Configuring Fargate Prerequisites

Configuring Fargate is a bit simpler than setting up ECS. Since we have no need for running dedicated container instances - or nodes, we won’t have to worry about access management for other Amazon resources beyond what we configure in our containers. We will however need to still run an EC2 instance to manage our configuration files in our shared elastic file store.

Creating A Key Pair For EC2 Management Instances

First, we will need a key pair that we will use to manage our EFS (Elastic File Store) system. If you already have a key pair or followed along with part 2 of this series, you can skip this section.

In the EC2 management console, under Network and Security > create a new key pair. In most cases we’ll be connecting via SSH, so choose PEM format if that’s your tool of choice, or choose PPK if you’re using a PuTTY terminal in Windows.

Add a tag if desired (it’s optional, but best practice). 

When you create the tag, the .pem or .ppk file should download automatically. Be careful as this is the only time it will download. If you lose this file, you will need to create a new key pair.

Now that we have our private key pair, we need to create a new AWS security group for access to and from the container instance.

Creating A New Security Group

  1. From the EC2 console, select Security Group under the Network and Security Heading.
  2. Create a new security group, providing the following:
  3. Name: EFS-Fargate-Access
  4. Description: Manages EFS and Task Definition Access
  5. VPC: This will have to be the same VPC we’ll be using for our tasks, storage buckets etc. If you don’t know, leave this as your default.
     

Add the following inbound rules:

  • HTTP: Anywhere
  • HTTPS: Anywhere
  • SSH: Your workstation IP, Domain or location. Using ‘Anywhere’ here is risky but if you’re having trouble connecting to your instance via SSH this can be changed later.
  • Save and make note of the security group name as we’ll be needing it later.
  • Security Group: “ECS Container Instance SG”
     

Creating An Elastic File Store Mount

By virtue of having no dedicated underlying infrastructure, Fargate introduces a few challenges. One of those being that without a dedicated node running our containers, we have no way of accessing S3 storage directly. If you followed along in part 2 of this series, we used an S3 bucket to store our Splunk endpoint configuration. Since this isn’t available to use in Fargate we need to think of another way to present our Splunk configurations to the log router. 

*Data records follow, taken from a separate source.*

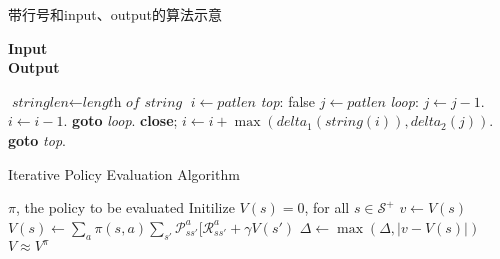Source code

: \documentclass[math,logic,quote,code,mode=simple]{codedumpnote}
\begin{document}
\begin{algorithm}
\caption{带行号和input、output的算法示意}\label{alg:cap}
\hspace*{\algorithmicindent} \textbf{Input} \\
\hspace*{\algorithmicindent} \textbf{Output} 
\begin{algorithmic}[1]
    \State $\textit{stringlen} \gets \textit{length of } \textit{string}$
    \State $i \gets \textit{patlen}$
    \State \emph{top}:
     \Return false
    \EndIf
    \State $j \gets \textit{patlen}$
    \State \emph{loop}:
    \State $j \gets j-1$.
    \State $i \gets i-1$.
    \State \textbf{goto} \emph{loop}.
    \State \textbf{close};
    \EndIf
    \State $i \gets i+\max(\textit{delta}_1(\textit{string}(i)),\textit{delta}_2(j))$.
    \State \textbf{goto} \emph{top}.
    \EndProcedure\end{algorithmic}
\end{algorithm}

\begin{algorithm} 
\caption{Iterative Policy Evaluation Algorithm}
\begin{algorithmic}[1]
\Require $\pi$, the policy to be evaluated
\State Initilize $V(s) = 0$, for all $s \in \mathcal S^+$
\Repeat
{}
\State $v \gets V(s)$
\State $V(s) \gets \sum_a \pi(s,a) \sum_{s'} \mathcal P_{ss'}^a [ \mathcal R_{ss'}^a + \gamma V(s')$
\State $\Delta \gets \max(\Delta, |v- V(s)|)$
\EndFor
{}
\Ensure $V \approx V^\pi$
\end{algorithmic}
\end{algorithm}
\end{document}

Amazon’s Elastic File Store is a great alternative to S3 storage. Basically, an EFS system grows dynamically as files and content are added, but because it’s treated as any other linux mount point we can mount the file system endpoint directly within our containers running in Fargate. This allows us to overcome the challenge of file system access from an ephemeral container!

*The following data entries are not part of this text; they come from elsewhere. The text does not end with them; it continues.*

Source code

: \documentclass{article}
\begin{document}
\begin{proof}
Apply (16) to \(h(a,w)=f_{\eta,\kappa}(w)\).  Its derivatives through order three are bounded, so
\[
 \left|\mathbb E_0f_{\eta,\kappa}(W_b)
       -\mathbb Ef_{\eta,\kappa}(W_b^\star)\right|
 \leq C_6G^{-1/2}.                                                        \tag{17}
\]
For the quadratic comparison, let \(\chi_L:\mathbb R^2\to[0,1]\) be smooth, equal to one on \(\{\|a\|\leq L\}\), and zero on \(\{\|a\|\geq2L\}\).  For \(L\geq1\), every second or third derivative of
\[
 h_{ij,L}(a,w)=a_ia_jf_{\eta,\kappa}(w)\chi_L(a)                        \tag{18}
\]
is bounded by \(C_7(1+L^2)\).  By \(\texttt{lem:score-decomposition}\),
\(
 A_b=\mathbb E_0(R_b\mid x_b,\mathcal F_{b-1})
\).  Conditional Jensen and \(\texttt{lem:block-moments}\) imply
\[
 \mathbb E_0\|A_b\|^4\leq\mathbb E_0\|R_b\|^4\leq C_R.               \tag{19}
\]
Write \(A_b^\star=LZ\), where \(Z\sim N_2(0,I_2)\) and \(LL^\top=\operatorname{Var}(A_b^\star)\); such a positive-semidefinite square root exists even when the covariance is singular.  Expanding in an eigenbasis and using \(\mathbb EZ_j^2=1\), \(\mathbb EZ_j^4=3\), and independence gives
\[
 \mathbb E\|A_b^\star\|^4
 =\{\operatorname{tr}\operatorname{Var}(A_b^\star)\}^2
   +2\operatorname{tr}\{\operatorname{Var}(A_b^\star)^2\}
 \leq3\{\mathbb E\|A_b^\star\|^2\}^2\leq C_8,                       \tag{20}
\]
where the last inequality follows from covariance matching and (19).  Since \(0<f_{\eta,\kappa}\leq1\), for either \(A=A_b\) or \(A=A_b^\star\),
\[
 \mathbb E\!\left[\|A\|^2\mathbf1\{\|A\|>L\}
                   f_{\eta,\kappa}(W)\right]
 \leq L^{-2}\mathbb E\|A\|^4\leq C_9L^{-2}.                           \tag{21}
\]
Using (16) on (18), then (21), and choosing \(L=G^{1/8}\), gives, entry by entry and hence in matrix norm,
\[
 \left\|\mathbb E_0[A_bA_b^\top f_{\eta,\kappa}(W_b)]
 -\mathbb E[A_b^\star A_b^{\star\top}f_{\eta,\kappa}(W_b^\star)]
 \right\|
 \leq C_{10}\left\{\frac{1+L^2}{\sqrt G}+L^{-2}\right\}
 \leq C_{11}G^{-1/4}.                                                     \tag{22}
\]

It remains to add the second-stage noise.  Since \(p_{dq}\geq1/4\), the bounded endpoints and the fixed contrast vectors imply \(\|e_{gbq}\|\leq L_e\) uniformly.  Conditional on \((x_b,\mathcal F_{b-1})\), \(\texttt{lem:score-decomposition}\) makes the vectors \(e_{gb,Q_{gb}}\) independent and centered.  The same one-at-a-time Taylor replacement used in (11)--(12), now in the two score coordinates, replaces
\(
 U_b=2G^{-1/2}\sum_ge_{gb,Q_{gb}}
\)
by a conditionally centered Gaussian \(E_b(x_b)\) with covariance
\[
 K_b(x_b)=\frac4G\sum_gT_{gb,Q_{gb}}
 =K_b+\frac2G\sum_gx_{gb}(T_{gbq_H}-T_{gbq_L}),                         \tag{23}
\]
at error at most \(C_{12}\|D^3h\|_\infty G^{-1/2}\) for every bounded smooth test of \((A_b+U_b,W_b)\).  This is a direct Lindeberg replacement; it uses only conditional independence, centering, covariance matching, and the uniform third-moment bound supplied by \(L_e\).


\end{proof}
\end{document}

  1. From the EFS Management Console > Create File System
  2. Name: EFS-Fargate
  3. Virtual Private Cloud (VPC): default
  4. Click Create
     

That’s really all there is to creating an EFS mount that we can use in our Fargate containers! Later we’ll store our FluentD configurations on this mount for use by the log router.

Creating an EC2 Instance To Manage EFS Contents

The easiest way to manage contents that we present to our application container is to access the EFS mount with a conventional system. Since AWS offers a free-tier eligible image we can use this to simply mount and manage the contents on our file store that we will be referencing in our firelens log router.

  1. From the EC2 management console > Launch Instance
  2. Select an Amazon Linux 2 AMI
  3. Select t2.micro instance > Configure Instance Details
  4. Use the default network (the same network where our EFS mount lives)
  5. Under File Systems > EFS-Fargate > /mnt/efs/fs1
  6. Make sure Automatically create and attache the required security groups is checked

  7. Next > Next > Add a Name tag with “Fargate EFS Manager” > Next
  8. Under Configure Security Group > Select the security group we created earlier > Review and Launch
  9. Use the Key Pair we created earlier > Launch Instance
  10. Last but not least we need to create a Fargate ‘cluster’
     

Creating A Fargate ‘Cluster’

The term ‘cluster’ in Fargate is ambiguous - it’s really just a namespace. Since we don’t need to define any nodes (or container instances) you can either use an existing ECS cluster or create an entirely new one. If you followed along in part 2 of this series, you can use that cluster. Otherwise, setting up a cluster dedicated to Fargate tasks is quite simple.

  1. From the ECS Management Console > Create Cluster
  2. Select Networking Only; Powered by AWS Fargate > Next Step
  3. Set a cluster name (SplunkFargate) and enable Cloudwatch Container Insights > Create
     

Creating A Load Balancer For Task Target Groups

Now that we have our cluster built, we need a way to access the containers running in the container instances itself. There are a number of ways to manage this, but the easiest by far is to create an application load balancer. This has the latent advantage of also being more secure and provides its own meaningful metrics and logs. Note that this is the same process as we outlined in part 2 of this series. 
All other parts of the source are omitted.